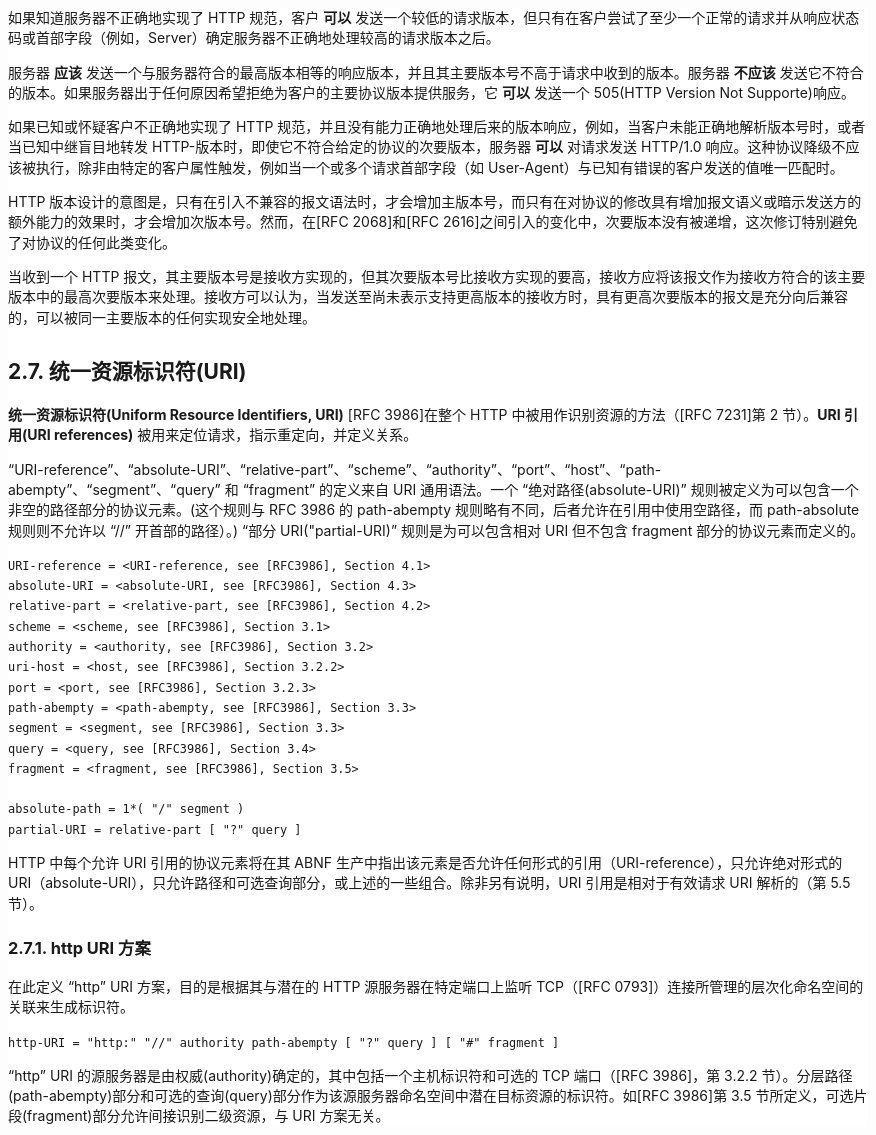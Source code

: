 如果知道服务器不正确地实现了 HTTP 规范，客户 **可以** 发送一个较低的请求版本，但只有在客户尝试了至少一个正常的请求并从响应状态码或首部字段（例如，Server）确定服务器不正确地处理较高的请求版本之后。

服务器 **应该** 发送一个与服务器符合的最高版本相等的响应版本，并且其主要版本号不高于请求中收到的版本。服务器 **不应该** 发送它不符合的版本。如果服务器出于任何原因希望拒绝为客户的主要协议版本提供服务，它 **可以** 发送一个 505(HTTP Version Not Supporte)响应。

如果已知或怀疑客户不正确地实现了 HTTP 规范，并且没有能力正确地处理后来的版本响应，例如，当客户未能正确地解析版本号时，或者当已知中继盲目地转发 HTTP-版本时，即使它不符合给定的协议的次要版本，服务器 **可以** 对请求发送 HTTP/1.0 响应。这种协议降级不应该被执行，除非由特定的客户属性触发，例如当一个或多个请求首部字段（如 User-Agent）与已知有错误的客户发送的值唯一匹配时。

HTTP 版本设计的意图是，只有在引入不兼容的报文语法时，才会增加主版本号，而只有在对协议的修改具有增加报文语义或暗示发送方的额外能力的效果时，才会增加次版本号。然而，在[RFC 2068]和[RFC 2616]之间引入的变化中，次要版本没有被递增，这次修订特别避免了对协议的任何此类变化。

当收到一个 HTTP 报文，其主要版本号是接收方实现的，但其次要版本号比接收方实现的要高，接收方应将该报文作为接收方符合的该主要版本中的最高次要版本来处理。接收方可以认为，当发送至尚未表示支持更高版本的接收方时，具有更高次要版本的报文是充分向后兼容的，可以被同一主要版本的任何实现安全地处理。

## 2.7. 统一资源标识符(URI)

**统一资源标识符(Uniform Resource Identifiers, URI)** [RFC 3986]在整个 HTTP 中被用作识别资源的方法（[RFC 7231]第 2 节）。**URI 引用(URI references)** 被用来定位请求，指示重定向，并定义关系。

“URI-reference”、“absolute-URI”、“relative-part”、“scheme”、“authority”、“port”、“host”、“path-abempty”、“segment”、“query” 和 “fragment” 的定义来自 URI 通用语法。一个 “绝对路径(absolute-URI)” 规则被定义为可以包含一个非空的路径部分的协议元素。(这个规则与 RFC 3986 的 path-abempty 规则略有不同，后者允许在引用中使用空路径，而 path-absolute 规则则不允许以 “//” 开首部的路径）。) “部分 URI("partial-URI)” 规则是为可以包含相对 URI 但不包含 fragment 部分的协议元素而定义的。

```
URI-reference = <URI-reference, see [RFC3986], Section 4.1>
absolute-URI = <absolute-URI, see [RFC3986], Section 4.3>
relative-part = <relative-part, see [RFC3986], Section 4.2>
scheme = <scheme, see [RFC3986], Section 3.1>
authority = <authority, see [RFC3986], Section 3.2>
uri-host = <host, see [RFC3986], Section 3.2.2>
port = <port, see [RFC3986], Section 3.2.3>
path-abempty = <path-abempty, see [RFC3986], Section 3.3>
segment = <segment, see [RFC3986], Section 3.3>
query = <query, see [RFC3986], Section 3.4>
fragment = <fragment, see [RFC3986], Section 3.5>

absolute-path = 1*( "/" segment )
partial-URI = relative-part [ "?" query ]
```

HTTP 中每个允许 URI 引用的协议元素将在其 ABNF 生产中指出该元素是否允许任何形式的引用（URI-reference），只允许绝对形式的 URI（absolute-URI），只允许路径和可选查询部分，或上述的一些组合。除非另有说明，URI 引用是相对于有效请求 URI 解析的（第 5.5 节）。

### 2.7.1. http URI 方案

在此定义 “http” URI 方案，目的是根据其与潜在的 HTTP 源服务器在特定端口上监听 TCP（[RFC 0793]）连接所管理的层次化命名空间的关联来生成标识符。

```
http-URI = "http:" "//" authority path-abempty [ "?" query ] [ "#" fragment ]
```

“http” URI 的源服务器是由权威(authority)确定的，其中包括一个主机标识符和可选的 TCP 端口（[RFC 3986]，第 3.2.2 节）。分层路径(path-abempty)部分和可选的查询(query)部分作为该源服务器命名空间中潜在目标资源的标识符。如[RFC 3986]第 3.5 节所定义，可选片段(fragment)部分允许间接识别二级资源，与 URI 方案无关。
==
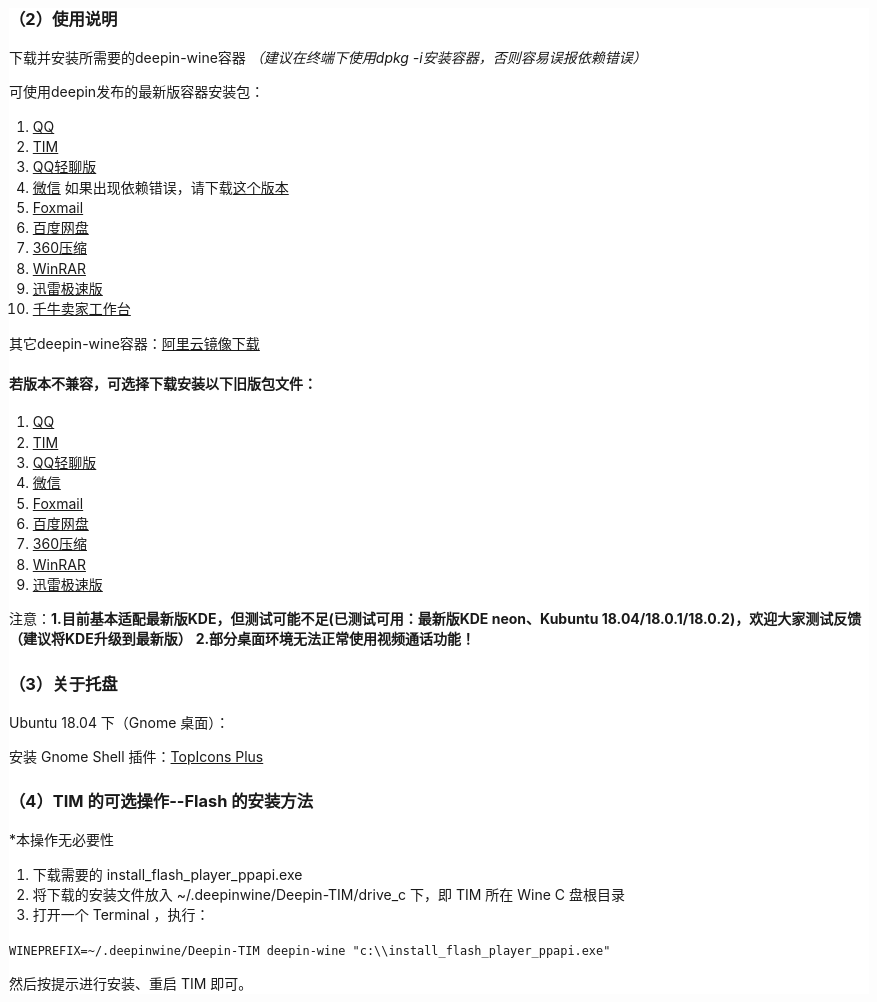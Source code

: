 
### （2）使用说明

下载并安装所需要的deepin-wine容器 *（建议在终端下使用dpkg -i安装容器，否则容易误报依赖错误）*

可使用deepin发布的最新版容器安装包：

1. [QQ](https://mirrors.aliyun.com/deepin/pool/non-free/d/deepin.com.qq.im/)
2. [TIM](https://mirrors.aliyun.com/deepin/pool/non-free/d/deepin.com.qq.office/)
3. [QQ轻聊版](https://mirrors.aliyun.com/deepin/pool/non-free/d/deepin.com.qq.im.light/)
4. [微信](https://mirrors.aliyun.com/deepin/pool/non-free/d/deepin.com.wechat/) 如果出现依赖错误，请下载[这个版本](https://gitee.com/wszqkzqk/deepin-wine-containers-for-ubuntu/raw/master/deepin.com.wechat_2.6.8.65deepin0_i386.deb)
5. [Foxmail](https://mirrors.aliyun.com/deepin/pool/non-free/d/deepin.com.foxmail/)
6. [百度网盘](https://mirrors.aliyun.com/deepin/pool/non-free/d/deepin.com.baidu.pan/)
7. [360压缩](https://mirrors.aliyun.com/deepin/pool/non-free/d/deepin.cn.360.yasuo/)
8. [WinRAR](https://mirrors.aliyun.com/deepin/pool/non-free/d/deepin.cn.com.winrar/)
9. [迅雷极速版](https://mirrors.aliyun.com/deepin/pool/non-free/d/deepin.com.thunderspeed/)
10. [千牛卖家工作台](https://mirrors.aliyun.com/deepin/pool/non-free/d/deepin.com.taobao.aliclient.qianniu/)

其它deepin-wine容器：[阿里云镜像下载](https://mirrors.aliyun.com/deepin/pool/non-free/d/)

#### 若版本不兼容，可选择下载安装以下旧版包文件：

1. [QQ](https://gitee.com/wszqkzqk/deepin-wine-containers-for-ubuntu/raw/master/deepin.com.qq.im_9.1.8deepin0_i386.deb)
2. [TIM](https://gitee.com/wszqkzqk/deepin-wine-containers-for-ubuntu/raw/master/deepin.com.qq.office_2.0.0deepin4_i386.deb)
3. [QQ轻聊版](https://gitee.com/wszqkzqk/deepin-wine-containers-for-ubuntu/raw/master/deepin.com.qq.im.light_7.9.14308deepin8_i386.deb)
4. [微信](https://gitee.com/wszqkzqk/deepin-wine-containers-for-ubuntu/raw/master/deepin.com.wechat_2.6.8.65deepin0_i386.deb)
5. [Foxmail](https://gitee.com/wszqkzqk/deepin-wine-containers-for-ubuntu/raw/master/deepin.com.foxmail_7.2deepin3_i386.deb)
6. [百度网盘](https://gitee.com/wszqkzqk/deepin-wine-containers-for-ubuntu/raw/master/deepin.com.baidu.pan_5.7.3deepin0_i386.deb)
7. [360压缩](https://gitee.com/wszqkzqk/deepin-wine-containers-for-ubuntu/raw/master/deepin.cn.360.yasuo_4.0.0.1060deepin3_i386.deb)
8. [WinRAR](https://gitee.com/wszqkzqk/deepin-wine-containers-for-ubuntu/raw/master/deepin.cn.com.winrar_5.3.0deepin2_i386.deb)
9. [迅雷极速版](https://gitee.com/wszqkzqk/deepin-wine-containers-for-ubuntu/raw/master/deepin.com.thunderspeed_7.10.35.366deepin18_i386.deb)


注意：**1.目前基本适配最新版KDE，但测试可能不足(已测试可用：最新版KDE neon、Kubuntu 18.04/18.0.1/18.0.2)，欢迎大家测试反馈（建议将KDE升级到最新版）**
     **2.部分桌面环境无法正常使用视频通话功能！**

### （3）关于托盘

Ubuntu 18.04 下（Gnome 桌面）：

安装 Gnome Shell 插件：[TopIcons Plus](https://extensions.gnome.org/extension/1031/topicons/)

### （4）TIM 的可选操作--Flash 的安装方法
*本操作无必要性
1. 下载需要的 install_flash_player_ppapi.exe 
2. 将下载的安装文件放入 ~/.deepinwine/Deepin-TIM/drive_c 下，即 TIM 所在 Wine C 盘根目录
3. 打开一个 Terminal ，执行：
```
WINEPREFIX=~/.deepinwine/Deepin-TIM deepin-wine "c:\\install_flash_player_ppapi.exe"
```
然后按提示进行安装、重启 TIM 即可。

(YOUR OBJECTIVE) Reproduce, exactly as they stand in the data above, the lines from the one that holds "安装 Gnome Shell" to the one that holds "然后按提示进行安装、重启 TIM 即可。", inclusive.

(RESPONSE TO THE EXERCISE)
安装 Gnome Shell 插件：[TopIcons Plus](https://extensions.gnome.org/extension/1031/topicons/)

### （4）TIM 的可选操作--Flash 的安装方法
*本操作无必要性
1. 下载需要的 install_flash_player_ppapi.exe 
2. 将下载的安装文件放入 ~/.deepinwine/Deepin-TIM/drive_c 下，即 TIM 所在 Wine C 盘根目录
3. 打开一个 Terminal ，执行：
```
WINEPREFIX=~/.deepinwine/Deepin-TIM deepin-wine "c:\\install_flash_player_ppapi.exe"
```
然后按提示进行安装、重启 TIM 即可。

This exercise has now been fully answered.